DATASET ::

◆ ◆ ◆ ◆ ◆ ◆ ◆

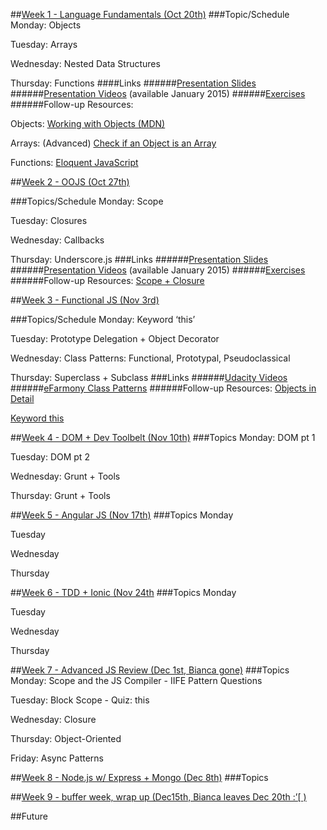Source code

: ##[Week 1 - Language Fundamentals (Oct 20th)](id:wk1)
###Topic/Schedule
Monday: Objects

Tuesday: Arrays

Wednesday: Nested Data Structures

Thursday: Functions
####Links
######[Presentation Slides](www.bit.ly/js102-slides1)
######[Presentation Videos](www.frontendmasteres.com/courses) (available January 2015)
######[Exercises](www.bit.ly/js102-exercises)
######Follow-up Resources:

Objects:
    [Working with Objects (MDN)](https://developer.mozilla.org/en-US/docs/Web/JavaScript/Guide/Working_with_Objects)
    
Arrays:
	(Advanced) [Check if an Object is an Array](https://developer.mozilla.org/en-US/docs/Web/JavaScript/Guide/Working_with_Objects)
	
Functions:
[Eloquent JavaScript](http://eloquentjavascript.net/03_functions.html)
<!--#############################################################################################################-->
##[Week 2 - OOJS (Oct 27th)](id:wk2) 

###Topics/Schedule
Monday: Scope 

Tuesday: Closures

Wednesday: Callbacks

Thursday: Underscore.js
###Links
######[Presentation Slides](www.slides.com/biancagandolfo/intro-func)
######[Presentation Videos](www.frontendmasteres.com/courses) (available January 2015)
######[Exercises](www.github.com/bgando/functionalJS)
######Follow-up Resources:
[Scope + Closure](http://speakingjs.com/es5/ch16.html)

<!--#############################################################################################################-->

##[Week 3 - Functional JS (Nov 3rd)](id:wk3)

###Topics/Schedule
Monday: Keyword ‘this’

Tuesday: Prototype Delegation + Object Decorator

Wednesday: Class Patterns: Functional, Prototypal, Pseudoclassical

Thursday: Superclass + Subclass
###Links
######[Udacity Videos](https://www.udacity.com/course/ud015)
######[eFarmony Class Patterns](http://www.github.com/bgando/efarmony-class-patterns)
######Follow-up Resources:
[Objects in Detail](http://javascriptissexy.com/javascript-objects-in-detail/)

[Keyword this](http://javascriptissexy.com/understand-javascripts-this-with-clarity-and-master-it/)

<!--#############################################################################################################-->

##[Week 4 - DOM + Dev Toolbelt (Nov 10th)](id:wk4)
###Topics
Monday: DOM pt 1 

Tuesday: DOM pt 2

Wednesday: Grunt + Tools

Thursday: Grunt + Tools

<!--###Links
Events
#####DOM LINKS
######[DOM Slides](www.teaching-materials.org/js200/)
######[DOM Project](www.github.com/bgando/efarmony-dom)

#####DEV TOOLBELT LINKS
######[FE Masters Videos (David Mosher)](https://frontendmasters.com/courses/workflows-and-tooling/)

######Follow-up Resources-->

<!--#############################################################################################################-->

##[Week 5 - Angular JS (Nov 17th)](id:wk5) 
###Topics
Monday

Tuesday

Wednesday

Thursday

<!--###Links
######Presentation
######Project
######Follow-up Resources-->

<!--#############################################################################################################-->
##[Week 6 - TDD + Ionic (Nov 24th](id:wk6) 
###Topics
Monday

Tuesday

Wednesday

Thursday
<!--###Links
######Presentation
######Project
######Follow-up Resources-->

<!--#############################################################################################################-->

##[Week 7 - Advanced JS Review (Dec 1st, Bianca gone)](id:wk7)
###Topics
Monday: Scope and the JS Compiler - IIFE Pattern Questions

Tuesday: Block Scope - Quiz: this

Wednesday: Closure

Thursday: Object-Oriented

Friday: Async Patterns
<!--###Links
######[FE Masters Videos (Kyle Simpson)]()
######[Project]()
######Follow-up Resources
-->

<!--#############################################################################################################-->

##[Week 8 - Node.js w/ Express + Mongo (Dec 8th)](id:wk8) 
###Topics
<!--###Links
######[Presentation]()
######[Project]()
######Follow-up Resources:
[Node.js]()-->

<!--#############################################################################################################-->
##[Week 9 - buffer week, wrap up (Dec15th, Bianca leaves Dec 20th :’\[ ) ](id:wk9)
<!--###Topics
###Links
######Presentation
######Project
######Follow-up Resources
-->

<!--#############################################################################################################-->
##Future
<!--http://javascriptissexy.com/learn-intermediate-and-advanced-javascript/-->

◆ ◆ ◆ ◆ ◆ ◆ ◆

WHAT YOU ARE ASKED TO DO :: I need each line of the entries that holds the string "developer" located and copied.

PROBLEM SOLUTION ::
    [Working with Objects (MDN)](https://developer.mozilla.org/en-US/docs/Web/JavaScript/Guide/Working_with_Objects)
	(Advanced) [Check if an Object is an Array](https://developer.mozilla.org/en-US/docs/Web/JavaScript/Guide/Working_with_Objects)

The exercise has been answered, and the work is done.